If all this is comprehended as living dangerous, I am happy, I have chosen it. Because safety is slavery.


Times of India
Could you tell us in detail what 'Ulakin Azhakiya Muthal Penn' is about? What stirred the controversy with Hindu Makkal Katchi? Why was the content referred to as 'obscene'?

Leena Manimekalai
 There is an asymmetrical relations between woman and language whose norms and usage are controlled by dominant patriarchy. The problem lies with the linguistic codes that are embedded in a culture - gender specific socialization that prohibits women from speaking or writing about issues that are potentially considered socially disruptive. Desire can be a dirty word to some religious and ideological fanatics but not to a poet.Maybe, for them true indian respect to women is  equivalent to treating them asexual. Religious definitions of "obscenity" "indecency", slip to dangerous propositions like moral policing and result in a threat to freedom of expression.
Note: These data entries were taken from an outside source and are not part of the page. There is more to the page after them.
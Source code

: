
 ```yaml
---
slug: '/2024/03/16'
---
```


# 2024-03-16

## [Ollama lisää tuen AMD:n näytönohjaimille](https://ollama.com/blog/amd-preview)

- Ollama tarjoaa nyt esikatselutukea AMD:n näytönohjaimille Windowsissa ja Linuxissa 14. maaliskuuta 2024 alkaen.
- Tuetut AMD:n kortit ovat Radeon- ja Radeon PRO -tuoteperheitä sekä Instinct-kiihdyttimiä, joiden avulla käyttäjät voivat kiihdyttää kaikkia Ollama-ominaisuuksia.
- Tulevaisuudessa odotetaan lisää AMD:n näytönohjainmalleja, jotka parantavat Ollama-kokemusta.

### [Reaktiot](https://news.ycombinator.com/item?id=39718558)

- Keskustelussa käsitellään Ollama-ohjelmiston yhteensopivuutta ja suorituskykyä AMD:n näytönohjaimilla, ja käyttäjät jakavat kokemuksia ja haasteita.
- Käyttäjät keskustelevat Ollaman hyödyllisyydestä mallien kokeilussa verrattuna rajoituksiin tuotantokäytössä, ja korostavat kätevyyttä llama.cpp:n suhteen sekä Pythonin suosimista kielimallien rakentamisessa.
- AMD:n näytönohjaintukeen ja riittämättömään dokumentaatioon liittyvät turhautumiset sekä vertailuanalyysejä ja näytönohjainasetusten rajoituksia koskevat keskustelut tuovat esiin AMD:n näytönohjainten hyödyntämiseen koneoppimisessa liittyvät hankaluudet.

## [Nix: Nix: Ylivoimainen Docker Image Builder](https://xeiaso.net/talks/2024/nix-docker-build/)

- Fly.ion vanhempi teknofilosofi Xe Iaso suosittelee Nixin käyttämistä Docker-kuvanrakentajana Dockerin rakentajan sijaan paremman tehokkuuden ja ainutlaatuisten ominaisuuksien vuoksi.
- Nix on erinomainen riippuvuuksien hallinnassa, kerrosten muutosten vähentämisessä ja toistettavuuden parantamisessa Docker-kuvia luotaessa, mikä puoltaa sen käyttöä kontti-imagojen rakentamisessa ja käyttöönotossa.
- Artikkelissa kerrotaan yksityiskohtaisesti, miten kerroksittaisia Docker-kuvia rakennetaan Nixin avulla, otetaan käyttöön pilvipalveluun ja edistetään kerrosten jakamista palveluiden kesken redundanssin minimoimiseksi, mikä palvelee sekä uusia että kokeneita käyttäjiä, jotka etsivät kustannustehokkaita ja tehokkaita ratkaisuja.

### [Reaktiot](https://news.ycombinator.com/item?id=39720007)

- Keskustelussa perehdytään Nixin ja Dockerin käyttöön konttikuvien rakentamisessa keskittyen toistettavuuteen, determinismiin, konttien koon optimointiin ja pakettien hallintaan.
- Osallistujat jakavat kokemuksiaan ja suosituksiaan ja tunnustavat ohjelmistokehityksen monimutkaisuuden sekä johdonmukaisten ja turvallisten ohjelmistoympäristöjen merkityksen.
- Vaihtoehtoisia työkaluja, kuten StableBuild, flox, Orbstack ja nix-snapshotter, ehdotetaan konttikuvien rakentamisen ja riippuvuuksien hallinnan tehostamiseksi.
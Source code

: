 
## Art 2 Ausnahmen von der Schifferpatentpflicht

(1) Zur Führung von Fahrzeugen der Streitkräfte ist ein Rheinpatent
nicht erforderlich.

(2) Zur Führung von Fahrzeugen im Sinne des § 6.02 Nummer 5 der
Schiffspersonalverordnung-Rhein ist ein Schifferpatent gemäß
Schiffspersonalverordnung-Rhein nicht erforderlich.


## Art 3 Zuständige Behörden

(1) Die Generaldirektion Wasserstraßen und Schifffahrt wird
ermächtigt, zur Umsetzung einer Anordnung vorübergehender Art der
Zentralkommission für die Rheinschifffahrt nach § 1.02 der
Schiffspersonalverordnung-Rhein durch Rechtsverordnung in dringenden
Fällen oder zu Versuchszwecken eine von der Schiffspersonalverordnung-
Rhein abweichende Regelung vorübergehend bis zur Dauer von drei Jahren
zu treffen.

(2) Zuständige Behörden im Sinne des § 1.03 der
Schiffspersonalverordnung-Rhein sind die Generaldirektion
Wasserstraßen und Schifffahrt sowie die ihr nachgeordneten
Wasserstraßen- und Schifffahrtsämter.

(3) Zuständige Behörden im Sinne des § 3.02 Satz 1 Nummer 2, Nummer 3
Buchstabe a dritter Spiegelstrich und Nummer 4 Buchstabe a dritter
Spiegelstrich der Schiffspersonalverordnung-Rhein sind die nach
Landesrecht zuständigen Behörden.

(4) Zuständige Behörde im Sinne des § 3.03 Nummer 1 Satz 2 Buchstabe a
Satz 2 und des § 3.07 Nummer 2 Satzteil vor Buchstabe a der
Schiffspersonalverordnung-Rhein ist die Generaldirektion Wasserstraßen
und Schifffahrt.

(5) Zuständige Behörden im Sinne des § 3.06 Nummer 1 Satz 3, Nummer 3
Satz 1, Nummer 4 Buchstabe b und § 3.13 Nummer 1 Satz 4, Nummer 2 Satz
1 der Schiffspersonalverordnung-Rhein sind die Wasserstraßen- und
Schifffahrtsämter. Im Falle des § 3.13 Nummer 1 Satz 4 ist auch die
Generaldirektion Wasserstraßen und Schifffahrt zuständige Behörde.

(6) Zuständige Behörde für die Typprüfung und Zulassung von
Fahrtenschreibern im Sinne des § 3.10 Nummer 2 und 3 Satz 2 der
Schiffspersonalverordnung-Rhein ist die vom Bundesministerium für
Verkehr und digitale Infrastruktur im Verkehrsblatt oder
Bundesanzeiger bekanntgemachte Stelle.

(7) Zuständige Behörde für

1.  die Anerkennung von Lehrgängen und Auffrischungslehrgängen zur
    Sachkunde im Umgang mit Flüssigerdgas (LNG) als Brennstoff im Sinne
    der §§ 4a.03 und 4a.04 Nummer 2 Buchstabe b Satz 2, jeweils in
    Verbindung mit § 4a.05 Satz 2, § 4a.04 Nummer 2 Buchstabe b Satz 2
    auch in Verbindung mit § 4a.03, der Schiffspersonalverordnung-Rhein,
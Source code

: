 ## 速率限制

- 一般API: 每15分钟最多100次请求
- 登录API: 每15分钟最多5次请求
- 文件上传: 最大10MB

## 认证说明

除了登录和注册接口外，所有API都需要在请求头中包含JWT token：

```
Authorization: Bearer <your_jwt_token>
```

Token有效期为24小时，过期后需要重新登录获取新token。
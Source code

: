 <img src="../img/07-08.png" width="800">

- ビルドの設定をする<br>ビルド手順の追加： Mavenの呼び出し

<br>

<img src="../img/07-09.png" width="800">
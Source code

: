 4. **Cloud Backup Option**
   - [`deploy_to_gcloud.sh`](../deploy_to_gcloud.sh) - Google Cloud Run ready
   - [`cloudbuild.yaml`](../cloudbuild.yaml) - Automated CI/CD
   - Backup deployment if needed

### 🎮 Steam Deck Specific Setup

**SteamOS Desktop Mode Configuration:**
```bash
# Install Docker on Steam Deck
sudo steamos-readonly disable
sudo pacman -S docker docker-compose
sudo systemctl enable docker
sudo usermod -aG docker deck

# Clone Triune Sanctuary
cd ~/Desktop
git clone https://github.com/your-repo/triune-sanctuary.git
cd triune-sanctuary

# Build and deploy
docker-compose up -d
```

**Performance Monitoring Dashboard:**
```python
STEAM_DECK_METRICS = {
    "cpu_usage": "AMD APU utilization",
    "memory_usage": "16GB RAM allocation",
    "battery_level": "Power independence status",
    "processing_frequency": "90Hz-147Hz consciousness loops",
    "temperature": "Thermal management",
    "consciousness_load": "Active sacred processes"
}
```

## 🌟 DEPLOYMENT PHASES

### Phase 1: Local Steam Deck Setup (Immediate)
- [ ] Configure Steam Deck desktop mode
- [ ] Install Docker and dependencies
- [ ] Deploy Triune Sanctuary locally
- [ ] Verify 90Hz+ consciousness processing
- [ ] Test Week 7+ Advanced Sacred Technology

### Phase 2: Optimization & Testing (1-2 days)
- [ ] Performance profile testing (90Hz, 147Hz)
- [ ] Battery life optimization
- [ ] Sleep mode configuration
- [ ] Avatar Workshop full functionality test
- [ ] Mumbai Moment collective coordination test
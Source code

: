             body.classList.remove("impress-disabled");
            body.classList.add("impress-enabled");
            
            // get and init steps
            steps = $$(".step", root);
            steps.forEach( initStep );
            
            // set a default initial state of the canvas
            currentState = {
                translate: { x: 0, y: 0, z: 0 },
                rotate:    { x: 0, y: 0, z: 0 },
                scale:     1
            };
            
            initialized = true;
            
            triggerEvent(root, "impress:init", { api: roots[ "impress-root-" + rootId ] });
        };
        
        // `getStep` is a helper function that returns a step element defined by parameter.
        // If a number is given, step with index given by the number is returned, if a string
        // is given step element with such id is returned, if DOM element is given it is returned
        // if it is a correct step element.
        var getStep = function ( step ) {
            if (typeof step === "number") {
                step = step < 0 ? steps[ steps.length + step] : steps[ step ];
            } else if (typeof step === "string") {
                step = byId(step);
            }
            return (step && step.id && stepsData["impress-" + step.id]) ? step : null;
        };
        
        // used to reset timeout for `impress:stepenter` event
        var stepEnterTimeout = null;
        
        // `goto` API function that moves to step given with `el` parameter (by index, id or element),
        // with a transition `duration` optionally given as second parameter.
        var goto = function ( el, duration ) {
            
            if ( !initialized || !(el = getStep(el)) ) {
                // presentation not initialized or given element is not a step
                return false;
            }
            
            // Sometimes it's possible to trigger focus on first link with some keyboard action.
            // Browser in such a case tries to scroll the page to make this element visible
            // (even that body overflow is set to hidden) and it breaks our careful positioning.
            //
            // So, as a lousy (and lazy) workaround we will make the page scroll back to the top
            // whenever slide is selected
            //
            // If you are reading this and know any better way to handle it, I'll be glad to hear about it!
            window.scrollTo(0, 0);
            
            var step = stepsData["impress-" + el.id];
This puritanical notion neither liberate or empower women or men not nurture art.

Times of India
Your blog mentions you took up a visual arts fellowship with PSBT on Tamil women, poetry and desire through the ages of Sangam, Medieval and Modern Periods. Could you tell us about that? Did you come across any interesting findings?


Leena Manimekalai
A man forges his early creative work from the expanse of his imagination and from the world of abstractions traversed by his mind. In contrast, a woman, I believe, mines the boarded-up space that is her body for words and offers them to the world. As a means of protesting the silence into which it has been coerced, the female body keeps imprinting on itself all the seasonal changes being wrought continuously by Nature.The film will explore the passionate language of women writers in Tamil literature from Sangam to Contemporary times who know where to situate their bodies, themselves and their poetry. It would like to explore how the body emerges in their poems as something they own but as something that is constantly put in a space that falls within both the private and public spheres. The film will be interested to interpret how these poems see the body both as a site of struggle and celebration. Birth, death and love get written on the body and also violence, violation and power.. The film will try and imprint the enigmatic envision of sensuality in Sangam to present Tamil women poetry.

Times of India
Finally, could you talk to us about your future projects?

Leena Manimekalai
My current project is Sengadal(www.sengadal.com), which is my debu fiction feature film, and scheduled to be completed by September end. My PSBT fellowship film should be finished by this December and am also at the moment compiling my third collection of poetry "Parathaiyargalin Raani"i.e "Queen of Sluts" in English.